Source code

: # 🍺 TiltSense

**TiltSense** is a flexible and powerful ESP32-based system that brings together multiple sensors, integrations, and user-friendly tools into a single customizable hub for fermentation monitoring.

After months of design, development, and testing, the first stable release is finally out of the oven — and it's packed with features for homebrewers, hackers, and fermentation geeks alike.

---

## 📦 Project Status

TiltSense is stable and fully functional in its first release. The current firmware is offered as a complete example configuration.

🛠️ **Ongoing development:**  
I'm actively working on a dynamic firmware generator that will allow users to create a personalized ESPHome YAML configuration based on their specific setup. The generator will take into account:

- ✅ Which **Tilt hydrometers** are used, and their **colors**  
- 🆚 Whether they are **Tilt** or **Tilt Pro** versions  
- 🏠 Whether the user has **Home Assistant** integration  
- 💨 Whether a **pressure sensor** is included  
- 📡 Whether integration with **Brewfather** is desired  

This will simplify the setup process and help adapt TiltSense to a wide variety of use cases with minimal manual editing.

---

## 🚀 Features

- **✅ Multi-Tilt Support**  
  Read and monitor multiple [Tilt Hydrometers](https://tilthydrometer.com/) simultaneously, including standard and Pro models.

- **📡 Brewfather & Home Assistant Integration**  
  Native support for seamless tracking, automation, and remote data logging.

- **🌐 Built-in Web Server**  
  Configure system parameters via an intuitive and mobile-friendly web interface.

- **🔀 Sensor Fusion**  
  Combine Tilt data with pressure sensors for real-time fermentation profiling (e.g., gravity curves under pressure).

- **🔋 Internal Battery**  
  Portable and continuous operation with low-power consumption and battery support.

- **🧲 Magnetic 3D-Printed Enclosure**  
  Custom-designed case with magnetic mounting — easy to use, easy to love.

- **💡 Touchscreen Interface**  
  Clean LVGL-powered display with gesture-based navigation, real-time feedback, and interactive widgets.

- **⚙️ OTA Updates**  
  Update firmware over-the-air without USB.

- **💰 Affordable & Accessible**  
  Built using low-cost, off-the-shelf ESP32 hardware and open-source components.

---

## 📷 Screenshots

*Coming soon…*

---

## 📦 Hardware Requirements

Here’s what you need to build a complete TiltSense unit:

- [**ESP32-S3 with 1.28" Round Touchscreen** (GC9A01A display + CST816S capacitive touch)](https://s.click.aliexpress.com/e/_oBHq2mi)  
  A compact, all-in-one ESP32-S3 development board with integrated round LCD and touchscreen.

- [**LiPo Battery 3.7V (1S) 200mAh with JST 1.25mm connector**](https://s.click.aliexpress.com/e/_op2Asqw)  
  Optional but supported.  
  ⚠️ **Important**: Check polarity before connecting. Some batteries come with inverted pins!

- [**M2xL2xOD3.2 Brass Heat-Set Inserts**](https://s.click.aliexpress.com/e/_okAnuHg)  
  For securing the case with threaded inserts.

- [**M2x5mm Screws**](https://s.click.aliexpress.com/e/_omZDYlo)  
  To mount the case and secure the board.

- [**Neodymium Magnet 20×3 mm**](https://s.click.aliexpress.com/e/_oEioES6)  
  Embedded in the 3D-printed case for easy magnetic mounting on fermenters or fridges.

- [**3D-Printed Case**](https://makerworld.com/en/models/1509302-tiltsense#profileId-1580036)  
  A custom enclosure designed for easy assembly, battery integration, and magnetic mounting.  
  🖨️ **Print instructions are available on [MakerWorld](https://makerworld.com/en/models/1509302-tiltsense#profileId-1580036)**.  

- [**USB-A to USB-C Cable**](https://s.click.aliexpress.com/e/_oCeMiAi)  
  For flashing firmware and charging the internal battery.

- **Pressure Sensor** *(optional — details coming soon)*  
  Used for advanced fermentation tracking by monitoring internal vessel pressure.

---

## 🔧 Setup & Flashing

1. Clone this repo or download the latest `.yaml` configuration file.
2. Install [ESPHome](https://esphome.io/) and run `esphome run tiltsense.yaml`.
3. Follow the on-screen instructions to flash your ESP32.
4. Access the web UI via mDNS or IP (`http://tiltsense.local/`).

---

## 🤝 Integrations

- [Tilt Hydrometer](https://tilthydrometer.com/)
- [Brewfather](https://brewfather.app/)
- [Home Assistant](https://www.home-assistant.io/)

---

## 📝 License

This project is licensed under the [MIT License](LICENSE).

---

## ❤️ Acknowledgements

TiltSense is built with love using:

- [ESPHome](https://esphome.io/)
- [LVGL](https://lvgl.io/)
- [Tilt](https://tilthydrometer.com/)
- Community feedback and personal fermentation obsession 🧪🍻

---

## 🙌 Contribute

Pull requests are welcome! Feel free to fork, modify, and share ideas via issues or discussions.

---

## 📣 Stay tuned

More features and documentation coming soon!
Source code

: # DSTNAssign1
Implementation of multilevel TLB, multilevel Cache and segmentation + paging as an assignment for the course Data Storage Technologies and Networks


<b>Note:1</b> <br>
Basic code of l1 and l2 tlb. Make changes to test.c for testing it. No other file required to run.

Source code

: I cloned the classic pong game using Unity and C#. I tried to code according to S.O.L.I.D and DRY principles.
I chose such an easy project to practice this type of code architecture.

## Activity
Please give back exactly the lines of the listing above that run from the one containing "- **🔋 Internal Battery**" through the one containing "- **💡 Touchscreen Interface**", and only those.

## Answer box
- **🔋 Internal Battery**  
  Portable and continuous operation with low-power consumption and battery support.

- **🧲 Magnetic 3D-Printed Enclosure**  
  Custom-designed case with magnetic mounting — easy to use, easy to love.

- **💡 Touchscreen Interface**  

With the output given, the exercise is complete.